Should a line below contain the word "cohomologia", report it.

--- DATASET RECORDS ---
═══

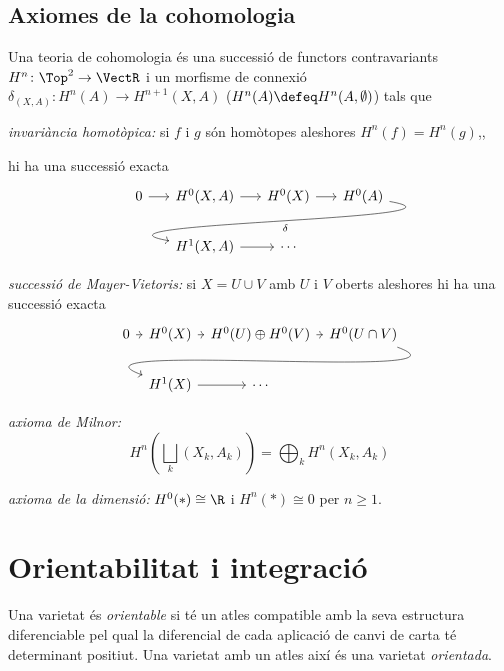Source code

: \documentclass[12pt,twocolumn]{article}
\begin{document}
\subsection{Axiomes de la cohomologia}
Una teoria de cohomologia és una successió de functors contravariants \( H^n \colon \Top^2
\to \VectR \) i un morfisme de connexió \( \delta_{(X,A)} \colon H^n(A) \to
H^{n+1}(X,A) \) (\( H^n(A) \defeq H^n(A,\emptyset) \)) tals que   
\begin{points}
\item \emph{invariància homotòpica:} si \( f \) i \( g \) són homòtopes aleshores \( H^n(f) = H^n(g) \),,
\item hi ha una successió exacta
	\begin{equation*}
		\begin{tikzcd}[column sep = 15]
			0 \arrow[r] & H^0(X,A) \arrow[r] & H^0(X) \arrow[r] & H^0(A) \arrow[dll, "\delta",
			out = -10, in = 170, looseness = 1.2, overlay] \\
				& H^1(X,A) \arrow[r] & \cdots
		\end{tikzcd}
	\end{equation*}
\item \emph{successió de Mayer-Vietoris:} si \( X = U \cup V \) amb \( U \) i \( V \)
	oberts aleshores hi ha una successió exacta	
	\begin{equation*}
		\begin{tikzcd}[column sep = 5]
			0 \arrow[r] & H^0(X) \arrow[r] & H^0(U) \oplus H^0(V) \arrow[r] & H^0(U \cap V)
			\arrow[dll,	out = -20, in = 160, overlay] \\
									& H^1(X) \arrow[r] & \cdots
		\end{tikzcd}
	\end{equation*}
\item \emph{axioma de Milnor:} 
	\begin{equation*}
		H^n\left(\bigsqcup_{k}(X_k, A_k)\right) = \bigoplus_{k}H^n(X_k,A_k) 
	\end{equation*}
\item \emph{axioma de la dimensió:} \( H^0(\ast) \cong \R \) i \( H^n(\ast) \cong 0 \) per
	\( n \geq 1 \). 
	
\end{points}

\section{Orientabilitat i integració}
\begin{definition}[Orientabilitat]
	Una varietat és \emph{orientable} si té un atles compatible amb la seva estructura
	diferenciable pel qual la diferencial de cada aplicació de canvi de carta té determinant
	positiut. Una varietat amb un atles així és una varietat \emph{orientada}. 
\end{definition}
\end{document}
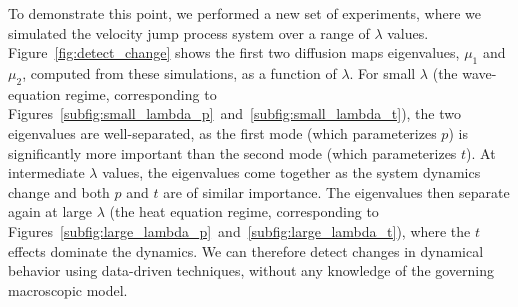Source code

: \documentclass[prl, reprint]{revtex4-1}
\begin{document}
To demonstrate this point, we performed a new set of experiments, where we simulated the velocity jump process system over a range of $\lambda$ values. 
% 
Figure~\ref{fig:detect_change} shows the first two diffusion maps eigenvalues, $\mu_1$ and $\mu_2$, computed from these simulations, as a function of $\lambda$.
%
For small $\lambda$ (the wave-equation regime, corresponding to Figures~\ref{subfig:small_lambda_p}~and~\ref{subfig:small_lambda_t}), the two eigenvalues are well-separated, as the first mode (which parameterizes $p$) is significantly more important than the second mode (which parameterizes $t$).
%
At intermediate $\lambda$ values, the eigenvalues come together as the system dynamics change and both $p$ and $t$ are of similar importance.
%
The eigenvalues then separate again at large $\lambda$ (the heat equation regime, corresponding to Figures~\ref{subfig:large_lambda_p}~and~\ref{subfig:large_lambda_t}), where the $t$ effects dominate the dynamics.
%
We can therefore detect changes in dynamical behavior using data-driven techniques, without any knowledge of the governing macroscopic model. 

\end{document}
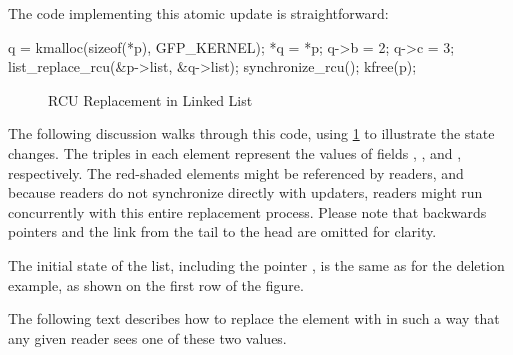 The code implementing this atomic update is straightforward:

\begin{fcvlabel}
\begin{VerbatimN}[samepage=true,commandchars=\\\[\],firstnumber=15]
q = kmalloc(sizeof(*p), GFP_KERNEL);	\lnlbl[kmalloc]
*q = *p;				\lnlbl[copy]
q->b = 2;				\lnlbl[update1]
q->c = 3;				\lnlbl[update2]
list_replace_rcu(&p->list, &q->list);	\lnlbl[replace]
synchronize_rcu();			
kfree(p);				\lnlbl[kfree]
\end{VerbatimN}
\end{fcvlabel}

\begin{figure}
\centering
{}
\caption{RCU Replacement in Linked List}
\label{fig:defer:RCU Replacement in Linked List}
\end{figure}

The following discussion walks through this code, using
\cref{fig:defer:RCU Replacement in Linked List} to illustrate
the state changes.
The triples in each element represent the values of fields ,
, and , respectively.
The red-shaded elements might be referenced by readers,
and because readers do not synchronize directly with updaters,
readers might run concurrently with this entire replacement process.
Please note that backwards pointers and the link from the tail to the
head are omitted for clarity.

The initial state of the list, including the pointer ,
is the same as for the deletion example, as shown on the
first row of the figure.

The following text describes how to replace the  element
with  in such a way that any given reader sees one of these
two values.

═══

--- WRITTEN SOLUTION ---
\subsection{Axiomes de la cohomologia}
Una teoria de cohomologia és una successió de functors contravariants \( H^n \colon \Top^2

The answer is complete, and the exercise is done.